- Active: 1956–present
- Country: India
- Allegiance: India
- Branch: Indian Army
- Type: Artillery
- Size: Regiment
- Nickname(s): Batalik bombers
- Motto(s): Sarvatra, Izzat-O-Iqbal (Everywhere with Honour and Glory)
- Colors: Red & Navy Blue
- Anniversaries: 14 May – Raising Day
- Equipment: 130 mm towed field gun

Insignia
- Abbreviation: 15 Med Regt

= 15 Medium Regiment (India) =

Indian Army artillery unit

15 Medium Regiment is part of the Regiment of Artillery of the Indian Army.

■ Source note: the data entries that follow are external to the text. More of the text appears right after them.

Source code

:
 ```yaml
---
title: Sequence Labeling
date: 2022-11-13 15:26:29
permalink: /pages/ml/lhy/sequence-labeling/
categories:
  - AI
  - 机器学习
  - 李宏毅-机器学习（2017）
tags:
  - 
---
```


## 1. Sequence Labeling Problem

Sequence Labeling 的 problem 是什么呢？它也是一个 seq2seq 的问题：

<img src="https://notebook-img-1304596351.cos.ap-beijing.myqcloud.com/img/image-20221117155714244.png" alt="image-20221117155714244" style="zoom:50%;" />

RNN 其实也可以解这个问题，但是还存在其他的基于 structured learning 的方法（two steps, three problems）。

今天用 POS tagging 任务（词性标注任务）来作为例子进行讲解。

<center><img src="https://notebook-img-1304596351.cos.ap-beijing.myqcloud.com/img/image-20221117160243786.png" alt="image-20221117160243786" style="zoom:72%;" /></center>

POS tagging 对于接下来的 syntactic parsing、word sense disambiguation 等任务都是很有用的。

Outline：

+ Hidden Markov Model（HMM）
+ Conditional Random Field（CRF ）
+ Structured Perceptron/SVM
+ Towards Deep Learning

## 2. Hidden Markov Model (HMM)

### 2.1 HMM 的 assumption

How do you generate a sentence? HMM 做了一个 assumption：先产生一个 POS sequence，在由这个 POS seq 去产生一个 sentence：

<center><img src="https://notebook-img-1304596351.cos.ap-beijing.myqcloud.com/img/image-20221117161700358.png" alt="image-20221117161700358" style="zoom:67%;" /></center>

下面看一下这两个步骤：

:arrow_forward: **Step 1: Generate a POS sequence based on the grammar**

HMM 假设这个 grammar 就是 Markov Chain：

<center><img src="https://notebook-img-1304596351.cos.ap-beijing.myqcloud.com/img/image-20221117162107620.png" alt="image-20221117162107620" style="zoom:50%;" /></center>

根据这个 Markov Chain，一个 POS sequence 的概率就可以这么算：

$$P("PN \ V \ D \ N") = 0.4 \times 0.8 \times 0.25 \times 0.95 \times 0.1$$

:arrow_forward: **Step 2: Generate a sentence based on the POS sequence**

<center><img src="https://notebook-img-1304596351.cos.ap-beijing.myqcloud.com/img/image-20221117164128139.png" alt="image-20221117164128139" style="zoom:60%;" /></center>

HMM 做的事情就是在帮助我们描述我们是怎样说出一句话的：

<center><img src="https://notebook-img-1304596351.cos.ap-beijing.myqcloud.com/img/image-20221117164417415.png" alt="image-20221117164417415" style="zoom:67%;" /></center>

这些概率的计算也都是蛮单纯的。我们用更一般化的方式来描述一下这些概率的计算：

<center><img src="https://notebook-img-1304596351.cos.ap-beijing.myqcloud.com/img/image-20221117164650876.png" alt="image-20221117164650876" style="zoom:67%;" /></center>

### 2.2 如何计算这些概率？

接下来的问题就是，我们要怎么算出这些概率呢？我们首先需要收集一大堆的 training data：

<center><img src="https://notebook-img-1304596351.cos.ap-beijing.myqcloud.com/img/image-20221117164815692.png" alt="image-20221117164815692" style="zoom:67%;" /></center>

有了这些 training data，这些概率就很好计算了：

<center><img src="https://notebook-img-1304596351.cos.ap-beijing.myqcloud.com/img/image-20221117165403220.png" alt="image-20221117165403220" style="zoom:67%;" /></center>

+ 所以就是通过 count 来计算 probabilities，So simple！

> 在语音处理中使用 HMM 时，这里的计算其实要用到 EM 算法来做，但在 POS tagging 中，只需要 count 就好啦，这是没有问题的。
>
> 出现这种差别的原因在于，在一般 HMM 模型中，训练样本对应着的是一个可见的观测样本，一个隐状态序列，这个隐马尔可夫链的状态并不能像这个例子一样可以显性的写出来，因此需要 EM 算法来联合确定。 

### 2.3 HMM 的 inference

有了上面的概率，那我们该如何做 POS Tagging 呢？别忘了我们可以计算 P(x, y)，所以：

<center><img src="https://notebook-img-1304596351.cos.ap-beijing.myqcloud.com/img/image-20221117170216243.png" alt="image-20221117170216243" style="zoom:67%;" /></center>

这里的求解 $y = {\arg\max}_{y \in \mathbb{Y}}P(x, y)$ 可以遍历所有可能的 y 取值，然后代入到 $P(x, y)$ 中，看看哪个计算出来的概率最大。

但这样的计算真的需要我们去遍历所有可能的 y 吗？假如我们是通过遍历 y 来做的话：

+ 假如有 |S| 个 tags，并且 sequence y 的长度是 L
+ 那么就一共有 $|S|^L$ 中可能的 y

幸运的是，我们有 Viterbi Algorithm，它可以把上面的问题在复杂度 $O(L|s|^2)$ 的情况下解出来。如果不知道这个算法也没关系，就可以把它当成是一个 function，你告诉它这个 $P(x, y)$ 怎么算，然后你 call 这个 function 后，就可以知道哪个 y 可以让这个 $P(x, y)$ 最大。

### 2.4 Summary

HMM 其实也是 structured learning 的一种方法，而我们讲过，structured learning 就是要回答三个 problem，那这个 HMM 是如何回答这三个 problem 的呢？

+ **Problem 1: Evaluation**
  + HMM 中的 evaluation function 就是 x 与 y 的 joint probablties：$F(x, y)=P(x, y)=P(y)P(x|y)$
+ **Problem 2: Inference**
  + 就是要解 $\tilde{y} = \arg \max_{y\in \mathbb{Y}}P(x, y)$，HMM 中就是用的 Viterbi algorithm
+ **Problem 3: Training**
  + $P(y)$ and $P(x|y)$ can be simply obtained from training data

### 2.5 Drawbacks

== Formation and history==
The regiment was raised on 14 May 1956 with a nucleus of troops from the 15 Dogra Regiment, which itself had been raised after the partition on 15 July 1948 from Dogra companies from 1/16 Punjab, 2 Frontier Force and 3 Frontier Force, 4th Division of 13 Frontier Force Rifles and the 2nd, 3rd and 5th Baluch Regiments. It thus became the first Dogra field regiment of the Regiment of Artillery. The new unit was raised outside Golconda Fort, Hyderabad as 15 Field Regiment. The first commanding officer was Lieutenant Colonel M G Luxa. The unit was initially equipped with 25-pounder guns and received its first consignment of twelve guns on 9 August 1956.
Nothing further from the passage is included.